Stored data:

((

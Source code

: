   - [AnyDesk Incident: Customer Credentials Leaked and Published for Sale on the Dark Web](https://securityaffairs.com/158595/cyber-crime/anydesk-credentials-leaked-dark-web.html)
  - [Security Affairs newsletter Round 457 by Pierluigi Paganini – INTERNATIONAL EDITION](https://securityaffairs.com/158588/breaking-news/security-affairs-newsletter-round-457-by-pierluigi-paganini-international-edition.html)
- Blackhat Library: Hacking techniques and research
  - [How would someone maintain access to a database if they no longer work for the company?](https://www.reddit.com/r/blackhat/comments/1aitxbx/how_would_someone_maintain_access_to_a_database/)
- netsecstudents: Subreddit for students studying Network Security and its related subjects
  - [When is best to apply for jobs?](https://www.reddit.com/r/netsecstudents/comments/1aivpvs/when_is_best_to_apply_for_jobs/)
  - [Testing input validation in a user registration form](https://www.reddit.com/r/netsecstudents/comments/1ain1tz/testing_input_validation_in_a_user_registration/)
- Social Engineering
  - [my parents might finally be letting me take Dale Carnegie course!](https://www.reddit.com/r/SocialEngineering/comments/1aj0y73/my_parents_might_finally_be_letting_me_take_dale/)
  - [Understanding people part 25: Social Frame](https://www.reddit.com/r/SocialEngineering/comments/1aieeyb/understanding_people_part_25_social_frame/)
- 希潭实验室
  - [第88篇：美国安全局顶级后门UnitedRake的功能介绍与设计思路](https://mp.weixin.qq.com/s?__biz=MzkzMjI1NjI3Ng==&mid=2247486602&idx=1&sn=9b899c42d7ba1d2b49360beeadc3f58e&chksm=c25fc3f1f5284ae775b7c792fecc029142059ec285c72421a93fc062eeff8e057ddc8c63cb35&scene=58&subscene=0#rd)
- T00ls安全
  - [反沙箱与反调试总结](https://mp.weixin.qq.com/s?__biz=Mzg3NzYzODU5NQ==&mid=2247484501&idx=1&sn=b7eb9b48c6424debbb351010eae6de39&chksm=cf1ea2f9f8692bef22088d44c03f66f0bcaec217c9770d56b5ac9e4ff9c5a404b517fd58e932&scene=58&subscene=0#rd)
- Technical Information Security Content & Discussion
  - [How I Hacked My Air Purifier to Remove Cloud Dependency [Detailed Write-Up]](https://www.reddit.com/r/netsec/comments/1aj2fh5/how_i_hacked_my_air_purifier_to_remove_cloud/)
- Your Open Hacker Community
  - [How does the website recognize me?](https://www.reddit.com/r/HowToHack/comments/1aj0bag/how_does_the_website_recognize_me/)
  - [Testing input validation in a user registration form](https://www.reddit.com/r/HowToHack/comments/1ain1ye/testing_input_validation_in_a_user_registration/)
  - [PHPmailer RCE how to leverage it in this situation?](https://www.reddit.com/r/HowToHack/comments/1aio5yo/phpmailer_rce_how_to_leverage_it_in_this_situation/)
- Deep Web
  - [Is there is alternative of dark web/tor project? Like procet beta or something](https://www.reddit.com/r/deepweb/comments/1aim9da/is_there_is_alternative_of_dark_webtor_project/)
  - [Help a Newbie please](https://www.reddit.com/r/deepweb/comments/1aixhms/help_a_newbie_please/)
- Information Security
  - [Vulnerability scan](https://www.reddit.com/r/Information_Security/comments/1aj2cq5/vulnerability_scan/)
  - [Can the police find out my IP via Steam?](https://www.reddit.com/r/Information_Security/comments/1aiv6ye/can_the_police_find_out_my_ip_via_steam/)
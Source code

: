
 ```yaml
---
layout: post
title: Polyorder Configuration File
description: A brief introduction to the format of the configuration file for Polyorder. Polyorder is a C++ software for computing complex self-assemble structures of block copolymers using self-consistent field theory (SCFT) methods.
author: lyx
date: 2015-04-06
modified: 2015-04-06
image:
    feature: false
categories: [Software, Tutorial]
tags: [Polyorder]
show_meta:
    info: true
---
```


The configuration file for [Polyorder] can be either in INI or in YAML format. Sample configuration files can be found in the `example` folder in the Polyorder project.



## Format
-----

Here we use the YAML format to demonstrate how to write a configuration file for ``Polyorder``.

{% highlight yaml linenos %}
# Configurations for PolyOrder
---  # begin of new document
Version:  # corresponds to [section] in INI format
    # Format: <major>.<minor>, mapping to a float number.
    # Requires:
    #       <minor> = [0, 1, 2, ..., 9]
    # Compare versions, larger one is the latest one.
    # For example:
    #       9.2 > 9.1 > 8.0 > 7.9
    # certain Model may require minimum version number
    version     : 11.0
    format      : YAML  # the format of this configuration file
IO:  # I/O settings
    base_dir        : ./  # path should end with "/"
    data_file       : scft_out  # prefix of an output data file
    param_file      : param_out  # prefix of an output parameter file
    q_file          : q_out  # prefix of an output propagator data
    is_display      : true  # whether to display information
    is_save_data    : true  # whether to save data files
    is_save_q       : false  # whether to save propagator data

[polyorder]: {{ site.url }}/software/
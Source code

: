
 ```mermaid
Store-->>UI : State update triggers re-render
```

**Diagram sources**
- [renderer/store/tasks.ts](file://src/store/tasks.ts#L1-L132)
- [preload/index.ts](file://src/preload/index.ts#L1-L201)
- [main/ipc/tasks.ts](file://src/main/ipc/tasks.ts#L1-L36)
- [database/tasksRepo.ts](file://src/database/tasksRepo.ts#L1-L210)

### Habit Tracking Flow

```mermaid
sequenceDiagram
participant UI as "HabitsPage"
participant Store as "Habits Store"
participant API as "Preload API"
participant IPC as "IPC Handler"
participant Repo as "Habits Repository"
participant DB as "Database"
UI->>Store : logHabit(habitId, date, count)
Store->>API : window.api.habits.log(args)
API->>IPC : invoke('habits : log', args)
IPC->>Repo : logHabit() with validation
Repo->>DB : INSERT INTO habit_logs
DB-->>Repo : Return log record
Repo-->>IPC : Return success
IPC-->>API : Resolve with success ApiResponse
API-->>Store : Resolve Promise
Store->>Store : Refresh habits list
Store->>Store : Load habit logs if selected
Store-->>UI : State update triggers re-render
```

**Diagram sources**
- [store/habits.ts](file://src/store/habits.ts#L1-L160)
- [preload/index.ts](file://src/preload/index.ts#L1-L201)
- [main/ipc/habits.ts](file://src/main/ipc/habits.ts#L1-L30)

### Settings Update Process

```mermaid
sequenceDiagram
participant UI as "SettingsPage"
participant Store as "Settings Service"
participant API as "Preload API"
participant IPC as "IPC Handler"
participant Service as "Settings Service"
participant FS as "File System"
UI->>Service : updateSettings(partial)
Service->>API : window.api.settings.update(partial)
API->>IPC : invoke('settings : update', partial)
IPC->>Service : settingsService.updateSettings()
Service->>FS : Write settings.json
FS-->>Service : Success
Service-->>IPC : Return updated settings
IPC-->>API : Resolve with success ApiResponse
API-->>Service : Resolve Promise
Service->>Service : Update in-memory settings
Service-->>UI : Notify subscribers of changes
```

))

__Task objective__
In the records above, find each line with the word "deepweb" and copy it.

__The answer__
  - [Is there is alternative of dark web/tor project? Like procet beta or something](https://www.reddit.com/r/deepweb/comments/1aim9da/is_there_is_alternative_of_dark_webtor_project/)
  - [Help a Newbie please](https://www.reddit.com/r/deepweb/comments/1aixhms/help_a_newbie_please/)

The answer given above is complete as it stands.